Penn Defends New Farm Law
May 24, 2002
USDA Under Secretary J.B. Penn believes the new farm law is compatible with U.S. obligations under the World Trade Organization, and criticisms or worries from other countries are unsubstantiated.
The U.S. domestic support ceiling under WTO, he said, "is relatively low. Our ceiling is $19.1 billion compared to $31 billion for Japan and $62 billion for the European Union. So the European Union has a ceiling that is three times that of the United States. The Japanese ceiling is fully 50% higher than our ceiling."
Funding levels in the new law will not violate the $19.1 billion ceiling, he added. "Now the estimated cost of the new farm bill is $170 billion over the next 10 years. That's an average of $17 billion a year. A less conservative estimate would put the cost of the new bill at $190 billion over the next 10years. That's an average of $19 billion a year."
Much of this $19 billion is "unarguably green box" spending, he said. "There's $5.2 billion each year that is in so-called decoupled direct payments. Those are green box. So it seems to me that just by simple arithmetic, you can see that there is virtually no way that we're going to exceed the $19.1 billion allowable ceiling."
If the new law upsets China and Mexico, he said, there is no basis for those reactions. "We do support our agricultural producers, but we do it in a way that is clearly legal, clearly within the bounds of the WTO. And as I tried to say, we can support our farmers fully and still stay within the obligations that we have under the WTO."

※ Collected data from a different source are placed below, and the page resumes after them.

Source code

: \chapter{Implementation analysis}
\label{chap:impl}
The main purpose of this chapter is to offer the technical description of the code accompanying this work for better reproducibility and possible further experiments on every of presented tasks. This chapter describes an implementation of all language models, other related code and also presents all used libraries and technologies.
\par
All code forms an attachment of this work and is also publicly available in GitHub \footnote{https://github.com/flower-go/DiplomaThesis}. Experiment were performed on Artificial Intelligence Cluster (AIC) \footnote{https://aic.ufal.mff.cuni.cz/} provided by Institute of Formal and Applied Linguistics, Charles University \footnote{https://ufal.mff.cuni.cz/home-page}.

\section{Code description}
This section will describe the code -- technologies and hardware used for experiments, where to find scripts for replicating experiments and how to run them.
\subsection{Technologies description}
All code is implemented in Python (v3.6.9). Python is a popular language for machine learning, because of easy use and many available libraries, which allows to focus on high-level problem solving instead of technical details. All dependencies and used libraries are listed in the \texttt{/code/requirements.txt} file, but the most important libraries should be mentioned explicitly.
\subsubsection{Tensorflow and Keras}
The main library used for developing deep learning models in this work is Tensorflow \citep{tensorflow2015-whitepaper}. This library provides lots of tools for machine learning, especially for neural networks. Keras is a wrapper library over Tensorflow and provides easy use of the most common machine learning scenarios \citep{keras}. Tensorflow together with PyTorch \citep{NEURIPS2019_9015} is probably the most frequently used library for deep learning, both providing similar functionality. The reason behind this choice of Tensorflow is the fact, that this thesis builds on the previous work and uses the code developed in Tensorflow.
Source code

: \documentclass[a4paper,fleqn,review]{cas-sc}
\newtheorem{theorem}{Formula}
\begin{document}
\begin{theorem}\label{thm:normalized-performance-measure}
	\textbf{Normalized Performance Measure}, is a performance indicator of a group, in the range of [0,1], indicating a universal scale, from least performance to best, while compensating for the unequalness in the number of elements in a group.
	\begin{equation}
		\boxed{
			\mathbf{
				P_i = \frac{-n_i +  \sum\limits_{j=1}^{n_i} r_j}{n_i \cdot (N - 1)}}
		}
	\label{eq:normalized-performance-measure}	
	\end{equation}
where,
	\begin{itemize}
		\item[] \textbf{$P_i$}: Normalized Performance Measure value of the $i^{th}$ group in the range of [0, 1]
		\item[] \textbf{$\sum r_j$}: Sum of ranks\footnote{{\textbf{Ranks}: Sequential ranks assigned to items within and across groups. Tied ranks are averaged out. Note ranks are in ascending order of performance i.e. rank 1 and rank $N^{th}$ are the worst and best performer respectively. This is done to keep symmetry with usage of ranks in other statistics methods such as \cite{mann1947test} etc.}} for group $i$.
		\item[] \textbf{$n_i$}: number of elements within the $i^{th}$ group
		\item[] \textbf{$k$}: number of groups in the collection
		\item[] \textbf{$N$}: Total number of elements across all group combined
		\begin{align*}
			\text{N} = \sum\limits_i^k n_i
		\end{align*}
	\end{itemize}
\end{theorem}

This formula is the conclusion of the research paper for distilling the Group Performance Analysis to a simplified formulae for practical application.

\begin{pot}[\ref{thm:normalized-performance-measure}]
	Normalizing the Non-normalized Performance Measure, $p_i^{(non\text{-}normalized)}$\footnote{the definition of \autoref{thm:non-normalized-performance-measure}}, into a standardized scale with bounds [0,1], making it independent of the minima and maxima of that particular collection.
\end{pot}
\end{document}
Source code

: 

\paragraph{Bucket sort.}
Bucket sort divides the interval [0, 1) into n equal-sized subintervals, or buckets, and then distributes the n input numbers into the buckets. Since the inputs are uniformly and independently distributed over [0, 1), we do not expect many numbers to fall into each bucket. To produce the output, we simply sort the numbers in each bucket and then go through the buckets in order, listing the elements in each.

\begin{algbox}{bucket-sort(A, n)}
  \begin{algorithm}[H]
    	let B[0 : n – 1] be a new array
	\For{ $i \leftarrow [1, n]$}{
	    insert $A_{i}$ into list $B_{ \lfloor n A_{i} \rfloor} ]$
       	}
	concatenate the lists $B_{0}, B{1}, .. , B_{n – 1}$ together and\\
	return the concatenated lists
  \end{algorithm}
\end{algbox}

Australia's concerns, he added, center on how the new law in some way might affect the ability of the United States to be a major player in the WTO international trade negotiations. "We have tried to reassure the officials personally -- I'm trying to do that here today -- that again, there is no reduction, no lessening of our resolve to be major players and to have a successful outcome" to the talks.